Во всех документах одна орфографическая ошибка наезжает на другую. Грамотеи из ГБ пишут: “Влодивосток”, “Часы Амега”, “Фоина” вместо “Фаина” (речь о сестре матери Фанни), “иждевение”, “Б. Тоторская”, “гардероп”, “термоз”, “софьян”.
Отправив маму на Лубянку, они принялись за наш “гардероп”. Из протокола по изъятию вещей можно узнать, что мы жили на 4-м этаже, в комнате размером 10,8 кв. м, “со всеми удобствами, за исключением газа, лифта, телефона, ванной”.
Очевидно, тогда “всеми удобствами” считались: центральное отопление и туалет, ибо все остальное (в том числе горячая вода) отсутствовало.
Наше бедное имущество, реквизированное при аресте, состояло из кресла мягкого (“под софьян”), дивана-кровати, чемоданов, швейной машинки, трельяжа, комода, столика кабинетного круглого, тумбочки под дуб, “гардеропа”, “термоза”, “картин настенных 3 шт.”.

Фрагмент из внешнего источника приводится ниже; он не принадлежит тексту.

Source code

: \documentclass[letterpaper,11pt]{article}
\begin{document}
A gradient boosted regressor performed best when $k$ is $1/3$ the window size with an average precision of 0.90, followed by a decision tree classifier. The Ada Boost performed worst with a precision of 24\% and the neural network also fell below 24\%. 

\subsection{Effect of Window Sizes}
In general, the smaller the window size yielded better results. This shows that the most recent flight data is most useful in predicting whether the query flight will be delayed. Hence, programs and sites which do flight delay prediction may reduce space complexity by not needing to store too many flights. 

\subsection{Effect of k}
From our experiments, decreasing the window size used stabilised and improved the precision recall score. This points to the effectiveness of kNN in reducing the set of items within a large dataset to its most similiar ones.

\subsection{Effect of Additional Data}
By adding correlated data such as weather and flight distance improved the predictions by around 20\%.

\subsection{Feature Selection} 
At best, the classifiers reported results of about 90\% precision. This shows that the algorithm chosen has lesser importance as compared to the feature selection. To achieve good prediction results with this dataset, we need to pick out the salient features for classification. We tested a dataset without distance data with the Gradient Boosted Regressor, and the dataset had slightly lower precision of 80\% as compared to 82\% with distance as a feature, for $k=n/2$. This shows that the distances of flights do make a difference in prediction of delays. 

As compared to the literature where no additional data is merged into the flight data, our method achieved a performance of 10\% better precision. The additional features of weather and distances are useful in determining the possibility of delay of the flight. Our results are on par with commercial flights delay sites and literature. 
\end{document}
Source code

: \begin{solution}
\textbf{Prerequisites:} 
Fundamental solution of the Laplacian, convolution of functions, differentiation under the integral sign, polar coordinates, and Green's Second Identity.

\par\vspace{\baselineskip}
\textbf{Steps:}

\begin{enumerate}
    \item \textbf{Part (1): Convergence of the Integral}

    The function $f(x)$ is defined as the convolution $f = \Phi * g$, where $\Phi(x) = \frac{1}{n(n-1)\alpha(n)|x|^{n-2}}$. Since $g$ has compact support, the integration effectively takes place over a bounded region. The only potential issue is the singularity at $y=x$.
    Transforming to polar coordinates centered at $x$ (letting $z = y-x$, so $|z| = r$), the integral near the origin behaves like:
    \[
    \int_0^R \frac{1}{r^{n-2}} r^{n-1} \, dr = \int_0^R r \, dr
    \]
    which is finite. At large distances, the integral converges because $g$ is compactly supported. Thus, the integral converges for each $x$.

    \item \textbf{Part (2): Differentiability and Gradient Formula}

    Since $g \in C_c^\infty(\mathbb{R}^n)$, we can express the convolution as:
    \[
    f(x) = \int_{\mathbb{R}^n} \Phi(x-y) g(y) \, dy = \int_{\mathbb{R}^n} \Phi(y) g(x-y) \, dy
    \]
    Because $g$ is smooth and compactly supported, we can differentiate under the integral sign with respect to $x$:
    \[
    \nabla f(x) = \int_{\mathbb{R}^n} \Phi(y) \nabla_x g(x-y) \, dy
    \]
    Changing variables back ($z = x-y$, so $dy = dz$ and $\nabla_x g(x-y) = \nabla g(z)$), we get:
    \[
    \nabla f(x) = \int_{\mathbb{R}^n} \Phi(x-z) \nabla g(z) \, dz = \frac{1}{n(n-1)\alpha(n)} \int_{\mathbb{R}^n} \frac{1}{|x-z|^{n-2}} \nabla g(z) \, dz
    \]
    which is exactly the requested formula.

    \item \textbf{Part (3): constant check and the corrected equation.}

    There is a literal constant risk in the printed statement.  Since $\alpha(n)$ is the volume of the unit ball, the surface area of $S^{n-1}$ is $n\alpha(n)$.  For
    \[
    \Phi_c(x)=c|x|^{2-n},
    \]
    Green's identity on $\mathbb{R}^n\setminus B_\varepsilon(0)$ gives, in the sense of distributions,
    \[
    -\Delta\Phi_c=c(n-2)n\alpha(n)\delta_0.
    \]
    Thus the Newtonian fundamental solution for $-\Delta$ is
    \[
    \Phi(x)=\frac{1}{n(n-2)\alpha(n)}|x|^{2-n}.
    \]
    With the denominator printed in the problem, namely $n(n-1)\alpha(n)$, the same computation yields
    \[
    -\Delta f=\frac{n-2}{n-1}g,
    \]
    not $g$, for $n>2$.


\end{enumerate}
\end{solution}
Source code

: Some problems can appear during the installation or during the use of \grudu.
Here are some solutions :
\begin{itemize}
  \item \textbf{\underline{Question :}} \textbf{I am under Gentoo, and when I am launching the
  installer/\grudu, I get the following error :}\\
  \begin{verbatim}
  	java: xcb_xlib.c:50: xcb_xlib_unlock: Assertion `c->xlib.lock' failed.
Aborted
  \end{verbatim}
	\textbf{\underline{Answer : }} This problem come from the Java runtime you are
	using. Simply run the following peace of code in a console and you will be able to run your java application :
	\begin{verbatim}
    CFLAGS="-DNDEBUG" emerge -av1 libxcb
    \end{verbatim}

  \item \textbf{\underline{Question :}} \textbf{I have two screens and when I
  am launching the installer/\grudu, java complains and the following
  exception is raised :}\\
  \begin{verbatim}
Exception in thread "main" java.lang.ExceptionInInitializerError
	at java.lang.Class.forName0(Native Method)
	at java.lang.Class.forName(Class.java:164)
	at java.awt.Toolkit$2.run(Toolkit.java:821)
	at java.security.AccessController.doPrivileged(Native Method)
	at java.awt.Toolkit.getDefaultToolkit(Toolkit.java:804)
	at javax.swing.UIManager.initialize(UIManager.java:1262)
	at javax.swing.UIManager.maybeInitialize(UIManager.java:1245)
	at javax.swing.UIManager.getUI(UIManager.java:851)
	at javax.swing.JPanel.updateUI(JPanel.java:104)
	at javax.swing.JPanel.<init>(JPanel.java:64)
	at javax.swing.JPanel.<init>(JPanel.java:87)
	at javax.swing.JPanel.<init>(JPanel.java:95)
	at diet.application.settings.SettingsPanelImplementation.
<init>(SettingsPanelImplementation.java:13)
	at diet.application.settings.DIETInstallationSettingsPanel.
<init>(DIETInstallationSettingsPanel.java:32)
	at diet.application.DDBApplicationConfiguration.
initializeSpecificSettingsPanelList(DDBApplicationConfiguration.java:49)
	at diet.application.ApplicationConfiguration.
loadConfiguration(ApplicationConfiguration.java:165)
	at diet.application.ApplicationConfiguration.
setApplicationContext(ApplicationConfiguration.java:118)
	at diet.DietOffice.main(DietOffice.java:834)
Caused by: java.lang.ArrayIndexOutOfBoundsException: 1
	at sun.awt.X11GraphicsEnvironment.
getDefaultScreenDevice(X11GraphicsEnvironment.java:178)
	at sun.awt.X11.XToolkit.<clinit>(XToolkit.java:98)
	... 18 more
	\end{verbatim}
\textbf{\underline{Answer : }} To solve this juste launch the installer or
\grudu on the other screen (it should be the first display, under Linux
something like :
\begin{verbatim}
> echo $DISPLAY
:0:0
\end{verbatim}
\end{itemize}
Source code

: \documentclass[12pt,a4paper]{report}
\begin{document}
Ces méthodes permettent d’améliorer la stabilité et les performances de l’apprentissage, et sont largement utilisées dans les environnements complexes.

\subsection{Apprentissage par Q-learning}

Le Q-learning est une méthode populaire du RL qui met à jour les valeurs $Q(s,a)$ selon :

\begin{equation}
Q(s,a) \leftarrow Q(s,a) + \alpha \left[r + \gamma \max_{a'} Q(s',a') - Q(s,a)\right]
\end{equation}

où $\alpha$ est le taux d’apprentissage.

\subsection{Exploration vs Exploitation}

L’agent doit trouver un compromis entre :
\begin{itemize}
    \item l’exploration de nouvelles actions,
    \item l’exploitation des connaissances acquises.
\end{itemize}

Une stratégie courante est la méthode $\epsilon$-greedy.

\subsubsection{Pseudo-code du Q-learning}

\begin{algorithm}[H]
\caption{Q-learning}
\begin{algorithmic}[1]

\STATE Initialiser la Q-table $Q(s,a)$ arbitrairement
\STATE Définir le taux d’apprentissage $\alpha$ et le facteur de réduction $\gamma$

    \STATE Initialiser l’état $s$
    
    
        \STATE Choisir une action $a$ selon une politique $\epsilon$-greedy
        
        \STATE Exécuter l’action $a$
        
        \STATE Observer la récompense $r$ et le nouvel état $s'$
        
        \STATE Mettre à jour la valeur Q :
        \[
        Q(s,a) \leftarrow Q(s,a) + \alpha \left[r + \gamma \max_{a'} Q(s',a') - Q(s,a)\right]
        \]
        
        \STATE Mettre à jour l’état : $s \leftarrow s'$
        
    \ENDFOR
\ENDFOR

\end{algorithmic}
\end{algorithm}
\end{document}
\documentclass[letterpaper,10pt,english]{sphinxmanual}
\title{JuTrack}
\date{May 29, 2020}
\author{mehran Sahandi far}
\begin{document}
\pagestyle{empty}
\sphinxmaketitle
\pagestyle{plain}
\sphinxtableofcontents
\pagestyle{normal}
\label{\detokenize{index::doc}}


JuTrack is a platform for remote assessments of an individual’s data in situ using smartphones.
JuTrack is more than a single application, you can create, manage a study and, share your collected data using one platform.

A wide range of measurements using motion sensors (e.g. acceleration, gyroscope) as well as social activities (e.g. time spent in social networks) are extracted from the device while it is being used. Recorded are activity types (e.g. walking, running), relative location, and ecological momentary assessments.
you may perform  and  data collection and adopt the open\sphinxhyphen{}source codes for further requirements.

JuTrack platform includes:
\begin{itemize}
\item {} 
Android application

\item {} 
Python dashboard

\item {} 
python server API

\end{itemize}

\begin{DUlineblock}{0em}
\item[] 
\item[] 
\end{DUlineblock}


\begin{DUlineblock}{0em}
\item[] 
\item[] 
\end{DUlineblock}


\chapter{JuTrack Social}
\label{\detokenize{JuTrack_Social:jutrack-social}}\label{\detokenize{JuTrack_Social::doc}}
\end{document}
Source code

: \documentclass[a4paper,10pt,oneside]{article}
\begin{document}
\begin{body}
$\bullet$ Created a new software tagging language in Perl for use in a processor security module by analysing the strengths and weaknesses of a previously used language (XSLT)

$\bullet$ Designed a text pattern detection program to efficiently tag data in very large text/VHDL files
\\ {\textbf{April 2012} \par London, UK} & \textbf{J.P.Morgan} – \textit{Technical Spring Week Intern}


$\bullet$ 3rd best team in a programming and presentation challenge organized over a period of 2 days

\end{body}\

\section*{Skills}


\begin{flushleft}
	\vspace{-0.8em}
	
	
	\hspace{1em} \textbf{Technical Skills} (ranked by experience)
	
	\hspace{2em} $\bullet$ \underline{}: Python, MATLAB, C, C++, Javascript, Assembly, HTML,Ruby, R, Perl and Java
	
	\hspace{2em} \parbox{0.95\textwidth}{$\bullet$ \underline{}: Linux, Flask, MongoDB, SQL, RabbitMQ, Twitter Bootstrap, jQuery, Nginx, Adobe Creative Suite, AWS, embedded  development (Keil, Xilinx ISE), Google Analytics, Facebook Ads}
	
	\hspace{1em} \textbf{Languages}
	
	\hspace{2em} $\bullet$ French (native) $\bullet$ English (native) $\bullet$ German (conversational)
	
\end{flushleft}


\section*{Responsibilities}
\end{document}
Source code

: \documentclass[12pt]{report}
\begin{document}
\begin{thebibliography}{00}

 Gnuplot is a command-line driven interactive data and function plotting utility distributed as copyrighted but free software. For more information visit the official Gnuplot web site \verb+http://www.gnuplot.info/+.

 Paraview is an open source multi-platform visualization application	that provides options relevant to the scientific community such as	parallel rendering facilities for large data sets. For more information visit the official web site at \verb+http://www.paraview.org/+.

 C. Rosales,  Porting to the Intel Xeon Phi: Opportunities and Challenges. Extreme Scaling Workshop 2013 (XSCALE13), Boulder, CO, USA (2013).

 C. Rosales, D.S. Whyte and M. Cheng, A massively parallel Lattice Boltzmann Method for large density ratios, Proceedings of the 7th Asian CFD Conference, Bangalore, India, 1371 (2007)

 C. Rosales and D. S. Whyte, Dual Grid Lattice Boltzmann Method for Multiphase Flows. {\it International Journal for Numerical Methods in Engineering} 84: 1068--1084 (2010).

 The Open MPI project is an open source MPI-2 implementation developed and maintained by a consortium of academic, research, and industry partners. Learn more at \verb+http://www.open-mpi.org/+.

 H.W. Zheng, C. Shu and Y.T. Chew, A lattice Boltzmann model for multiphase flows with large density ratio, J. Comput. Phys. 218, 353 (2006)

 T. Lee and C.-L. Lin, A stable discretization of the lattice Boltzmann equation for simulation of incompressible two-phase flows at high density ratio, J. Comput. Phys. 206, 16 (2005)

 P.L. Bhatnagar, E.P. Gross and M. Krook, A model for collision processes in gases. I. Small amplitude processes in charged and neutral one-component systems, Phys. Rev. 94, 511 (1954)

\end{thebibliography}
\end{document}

Не стану перечислять, что было описано из одежды, но почти все оказалось то “старым”, то “рваным”. Это касалось и маминых вещей, и моих: “рубашек для ребенка”, корзины с игрушками, детской игрушечной посуды, ботинок с коньками и “велосипеда детского красного цвета”.
В определении цвета они ошиблись: велосипед был оранжевый. Среди маминых вещей были “пальто женское из беличьего меха и муфта беличья”.
Беличья короткая шубка была единственной роскошью маминого гардероба. Ну, может быть, еще и “часы дамские └Омега“ с браслетом”, которых я не помню. Но в своей беличьей шубке мама была очень хороша. И у нас на столе стояла ее фотография, где она снята в самом дорогом своем наряде.
У мамы никогда не было колец и бриллиантов. Ее руки, уши и шея были свободны от всего этого, и даже маникюр она делала бледно-розовый, так что цвет ногтей сливался с цветом кожи, и ничего, кроме чистоты, не излучали ее красивые, нежные руки.
Денег при аресте было отобрано 493 рубля и облигаций на 320 рублей. Нашли и залоговые квитанции. Мама относила в комиссионку все, что могла, и на вырученные деньги мы существовали. Чекисты потом ездили по магазинам и изымали деньги за проданные вещи. И сумма набралась немалая: 204 тысячи 280 рублей.
Первый допрос мамы состоялся 1 августа 1941 года в 11 часов утра.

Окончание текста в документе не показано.